Submitted by LilDice on May 9, 2007 - 10:30am

Dinner rolls from pizza dough, anyone do it?

There's a restaurant in Chelsea, MI called The Common Grill, anyway they have the best dinner rolls I've ever tasted. They're chewey and have a relativly thin crust and are topped with poppy seeds and kosher salt as well as a herbed olive oil. I've been attempting to duplicate them for the past year or so, and I'm getting pretty close.

Last time I went there for dinner I interrogated a prep-cook prepping the rolls, and I noticed they were using a frozen dough prepared off-site which I would imagine is not uncommon for a restaurant. I asked her what kind of dough and she didn't know, but she did say they used a garlic/basil olive oil and brushed only before baking then baked with poppy & salt.

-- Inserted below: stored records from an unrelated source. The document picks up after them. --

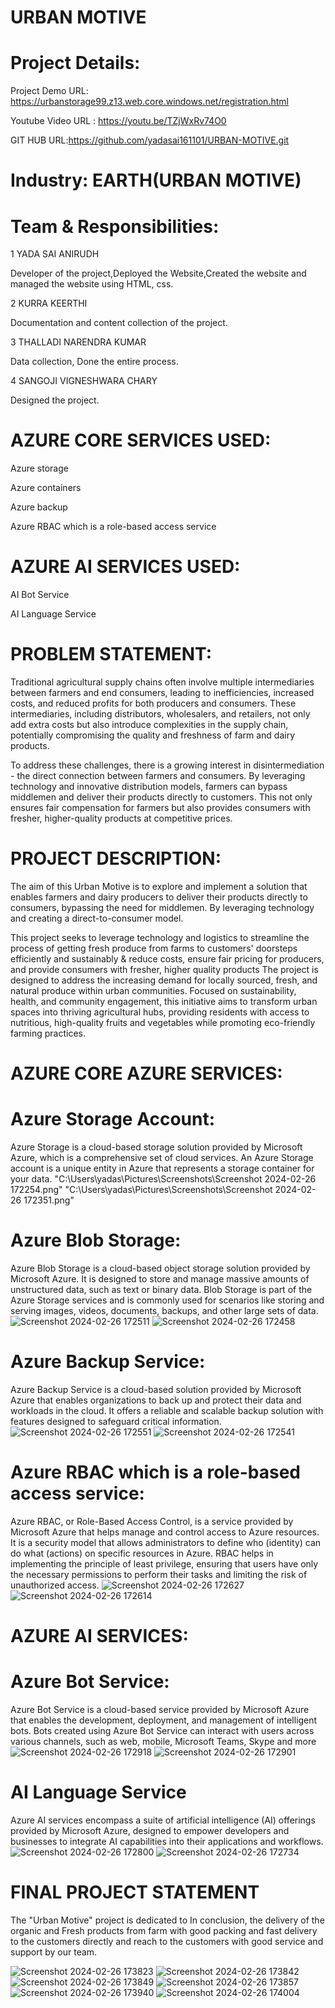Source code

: # URBAN MOTIVE
# Project Details:
Project Demo URL: https://urbanstorage99.z13.web.core.windows.net/registration.html

Youtube Video URL : https://youtu.be/TZjWxRv74O0

GIT HUB URL:https://github.com/yadasai161101/URBAN-MOTIVE.git
# Industry: EARTH(URBAN MOTIVE)
# Team & Responsibilities:
1 YADA SAI ANIRUDH

Developer of the project,Deployed the Website,Created the website and managed the website using HTML, css.

2 KURRA KEERTHI

Documentation and content collection of the project.

3 THALLADI NARENDRA KUMAR

Data collection, Done the entire process.

4 SANGOJI VIGNESHWARA CHARY

Designed the project. 
# AZURE CORE SERVICES USED:
Azure storage

Azure containers

Azure backup

Azure RBAC which is a role-based access service

# AZURE AI SERVICES USED:
AI Bot Service

AI Language Service

# PROBLEM STATEMENT:
Traditional agricultural supply chains often involve multiple intermediaries between farmers and end consumers, leading to inefficiencies, increased costs, and reduced profits for both producers and consumers. These intermediaries, including distributors, wholesalers, and retailers, not only add extra costs but also introduce complexities in the supply chain, potentially compromising the quality and freshness of farm and dairy products.

To address these challenges, there is a growing interest in disintermediation - the direct connection between farmers and consumers. By leveraging technology and innovative distribution models, farmers can bypass middlemen and deliver their products directly to customers. This not only ensures fair compensation for farmers but also provides consumers with fresher, higher-quality products at competitive prices.

# PROJECT DESCRIPTION:
The aim of this Urban Motive is to explore and implement a solution that enables farmers and dairy producers to deliver their products directly to consumers, bypassing the need for middlemen. By leveraging technology and creating a direct-to-consumer model.

This project seeks to leverage technology and logistics to streamline the process of getting fresh produce from farms to customers' doorsteps efficiently and sustainably & reduce costs, ensure fair pricing for producers, and provide consumers with fresher, higher quality products
The project is designed to address the increasing demand for locally sourced, fresh, and natural produce within urban communities. Focused on sustainability, health, and community engagement, this initiative aims to transform urban spaces into thriving agricultural hubs, providing residents with access to nutritious, high-quality fruits and vegetables while promoting eco-friendly farming practices.

# AZURE CORE AZURE SERVICES:

# Azure Storage Account:
Azure Storage is a cloud-based storage solution provided by Microsoft Azure, which is a comprehensive set of cloud services. An Azure Storage account is a unique entity in Azure that represents a storage container for your data.
"C:\Users\yadas\Pictures\Screenshots\Screenshot 2024-02-26 172254.png"
"C:\Users\yadas\Pictures\Screenshots\Screenshot 2024-02-26 172351.png"

# Azure Blob Storage:
Azure Blob Storage is a cloud-based object storage solution provided by Microsoft Azure. It is designed to store and manage massive amounts of unstructured data, such as text or binary data. Blob Storage is part of the Azure Storage services and is commonly used for scenarios like storing and serving images, videos, documents, backups, and other large sets of data.
![Screenshot 2024-02-26 172511](https://github.com/yadasai161101/URBAN-MOTIVE/assets/158995460/46002255-650f-4c09-af07-db263886da3f)
![Screenshot 2024-02-26 172458](https://github.com/yadasai161101/URBAN-MOTIVE/assets/158995460/d3ab07e5-12ec-4ee2-8a69-03ae88d57b8f)

# Azure Backup Service:
Azure Backup Service is a cloud-based solution provided by Microsoft Azure that enables organizations to back up and protect their data and workloads in the cloud. It offers a reliable and scalable backup solution with features designed to safeguard critical information.
![Screenshot 2024-02-26 172551](https://github.com/yadasai161101/URBAN-MOTIVE/assets/158995460/eccc379f-3807-4a86-b9ab-c325b9947bd2)
![Screenshot 2024-02-26 172541](https://github.com/yadasai161101/URBAN-MOTIVE/assets/158995460/e3a18e0e-adc2-4d45-921a-931a0e7e9771)

# Azure RBAC which is a role-based access service:
Azure RBAC, or Role-Based Access Control, is a service provided by Microsoft Azure that helps manage and control access to Azure resources. It is a security model that allows administrators to define who (identity) can do what (actions) on specific resources in Azure. RBAC helps in implementing the principle of least privilege, ensuring that users have only the necessary permissions to perform their tasks and limiting the risk of unauthorized access.
![Screenshot 2024-02-26 172627](https://github.com/yadasai161101/URBAN-MOTIVE/assets/158995460/bacee43e-2315-4c05-a5ed-1d1bedd24228)
![Screenshot 2024-02-26 172614](https://github.com/yadasai161101/URBAN-MOTIVE/assets/158995460/404c62c8-e71f-4a6c-9d0e-5b746c198861)

# AZURE AI SERVICES:
# Azure Bot Service:
Azure Bot Service is a cloud-based service provided by Microsoft Azure that enables the development, deployment, and management of intelligent bots. Bots created using Azure Bot Service can interact with users across various channels, such as web, mobile, Microsoft Teams, Skype and more
![Screenshot 2024-02-26 172918](https://github.com/yadasai161101/URBAN-MOTIVE/assets/158995460/e8c259ad-87e7-48be-8668-3bae4d6bc169)
![Screenshot 2024-02-26 172901](https://github.com/yadasai161101/URBAN-MOTIVE/assets/158995460/36cbbf89-c128-4bd9-b018-fc4fdd329d50)

# AI Language Service
Azure AI services encompass a suite of artificial intelligence (AI) offerings provided by Microsoft Azure, designed to empower developers and businesses to integrate AI capabilities into their applications and workflows.
![Screenshot 2024-02-26 172800](https://github.com/yadasai161101/URBAN-MOTIVE/assets/158995460/e2b363da-33cd-4080-b9af-6f39dd3ee6f5)
![Screenshot 2024-02-26 172734](https://github.com/yadasai161101/URBAN-MOTIVE/assets/158995460/e088422a-4a43-4c5e-9b64-5307783f65fe)

# FINAL PROJECT STATEMENT
The "Urban Motive" project is dedicated to In conclusion, the delivery of the organic and Fresh products from farm with good packing and fast delivery to the customers directly and reach to the customers with good service and support by our team.

![Screenshot 2024-02-26 173823](https://github.com/yadasai161101/URBAN-MOTIVE/assets/155289155/1e970d7e-e7d3-4b79-8d78-a0548aaa863e)
![Screenshot 2024-02-26 173842](https://github.com/yadasai161101/URBAN-MOTIVE/assets/155289155/417d0a68-70c1-42c5-b397-366374e97ec1)
![Screenshot 2024-02-26 173849](https://github.com/yadasai161101/URBAN-MOTIVE/assets/155289155/8fe1c481-63b6-48fe-8d9a-a0f4f0576fa6)
![Screenshot 2024-02-26 173857](https://github.com/yadasai161101/URBAN-MOTIVE/assets/155289155/ab062416-1a74-47cb-9329-7a8886182143)
![Screenshot 2024-02-26 173940](https://github.com/yadasai161101/URBAN-MOTIVE/assets/155289155/79824866-39d5-474b-8d43-35c17869cf47)
![Screenshot 2024-02-26 174004](https://github.com/yadasai161101/URBAN-MOTIVE/assets/155289155/e4aba903-c82c-4db4-b7dc-ea0ab112a26a)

My current iteration is a 68% hydration pizza dough, brush with herb olive oil and poppy seeds + kosher salt before baking. My main problem is a pleasant crust texture. What i'm going for is a thin crust and a very moist chewy inside but not raw.

 

The last time I baked them I shaped them on a sheet pan and baked at 450F till done, I ended up taking them out too soon (I had read in a Reinhart book that rolls should be 190F in the center) and they weren't done, so i had to re-put them back in to finish baking which ended up kind of over-doing them.

 

So my question is does anyone else make rolls from their dough? I notice one pizza dough doesn't really go that far -- only about 6 rolls. And if so, what temperature is a good temp for rolls? I think the geometry doesn't work well with a pizza hot oven so I've gotta go lower, but I"m not real sure how low to go.

 

 

400F

 I always do my rolls at 400-425F same as my other breads, I use the same hydration 65% too. I make a lean dough same as as for pizza. Milk will make the crumb softer as will adding a little oil about 3%. Mine tend to take about 15 - 20 mins and I make them about 100 - 150 g each. Hope this helps. Follow my link for Basic Sandwich bread and leave out the starter use about a teaspoon of yeast and proof til double as usual.  Should make about 12 rolls. 

 

Sourdough-guy

Thanks, i'll try 400-425, my

Thanks, i'll try 400-425, my pizza dough already has some olive oil in there,  so no need to enrich with milk.